EXERCISE DIRECTIONS:
Make your reply a word-for-word repeat of the records.

= Beginning of Section =

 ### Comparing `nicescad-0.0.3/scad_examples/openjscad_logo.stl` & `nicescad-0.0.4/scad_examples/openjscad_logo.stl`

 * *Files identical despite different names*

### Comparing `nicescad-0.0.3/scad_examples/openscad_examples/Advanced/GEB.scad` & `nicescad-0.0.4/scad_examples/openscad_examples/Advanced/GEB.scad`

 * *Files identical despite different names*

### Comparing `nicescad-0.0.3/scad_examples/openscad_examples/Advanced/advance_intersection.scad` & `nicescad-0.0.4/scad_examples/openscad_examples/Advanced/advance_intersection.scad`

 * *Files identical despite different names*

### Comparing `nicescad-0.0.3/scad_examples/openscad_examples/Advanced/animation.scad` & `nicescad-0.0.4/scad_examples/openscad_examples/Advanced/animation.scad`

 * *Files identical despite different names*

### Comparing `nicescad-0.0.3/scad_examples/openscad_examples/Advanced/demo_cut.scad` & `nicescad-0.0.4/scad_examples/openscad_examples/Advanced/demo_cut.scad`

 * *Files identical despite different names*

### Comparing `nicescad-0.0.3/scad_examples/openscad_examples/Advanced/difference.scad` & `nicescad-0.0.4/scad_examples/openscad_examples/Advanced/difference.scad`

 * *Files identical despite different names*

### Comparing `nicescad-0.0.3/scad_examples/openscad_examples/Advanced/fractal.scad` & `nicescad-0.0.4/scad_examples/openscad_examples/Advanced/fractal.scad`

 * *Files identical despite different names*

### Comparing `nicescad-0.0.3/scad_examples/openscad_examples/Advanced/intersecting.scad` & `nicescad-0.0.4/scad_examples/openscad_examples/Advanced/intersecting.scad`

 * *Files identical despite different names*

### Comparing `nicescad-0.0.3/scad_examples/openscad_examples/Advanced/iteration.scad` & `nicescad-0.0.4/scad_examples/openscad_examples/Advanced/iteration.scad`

= End of Section =

RESPONSE TO THIS TASK:
 ### Comparing `nicescad-0.0.3/scad_examples/openjscad_logo.stl` & `nicescad-0.0.4/scad_examples/openjscad_logo.stl`

 * *Files identical despite different names*

### Comparing `nicescad-0.0.3/scad_examples/openscad_examples/Advanced/GEB.scad` & `nicescad-0.0.4/scad_examples/openscad_examples/Advanced/GEB.scad`

 * *Files identical despite different names*

### Comparing `nicescad-0.0.3/scad_examples/openscad_examples/Advanced/advance_intersection.scad` & `nicescad-0.0.4/scad_examples/openscad_examples/Advanced/advance_intersection.scad`

 * *Files identical despite different names*

### Comparing `nicescad-0.0.3/scad_examples/openscad_examples/Advanced/animation.scad` & `nicescad-0.0.4/scad_examples/openscad_examples/Advanced/animation.scad`

 * *Files identical despite different names*

### Comparing `nicescad-0.0.3/scad_examples/openscad_examples/Advanced/demo_cut.scad` & `nicescad-0.0.4/scad_examples/openscad_examples/Advanced/demo_cut.scad`

 * *Files identical despite different names*

### Comparing `nicescad-0.0.3/scad_examples/openscad_examples/Advanced/difference.scad` & `nicescad-0.0.4/scad_examples/openscad_examples/Advanced/difference.scad`

 * *Files identical despite different names*

### Comparing `nicescad-0.0.3/scad_examples/openscad_examples/Advanced/fractal.scad` & `nicescad-0.0.4/scad_examples/openscad_examples/Advanced/fractal.scad`

 * *Files identical despite different names*

### Comparing `nicescad-0.0.3/scad_examples/openscad_examples/Advanced/intersecting.scad` & `nicescad-0.0.4/scad_examples/openscad_examples/Advanced/intersecting.scad`

 * *Files identical despite different names*

### Comparing `nicescad-0.0.3/scad_examples/openscad_examples/Advanced/iteration.scad` & `nicescad-0.0.4/scad_examples/openscad_examples/Advanced/iteration.scad`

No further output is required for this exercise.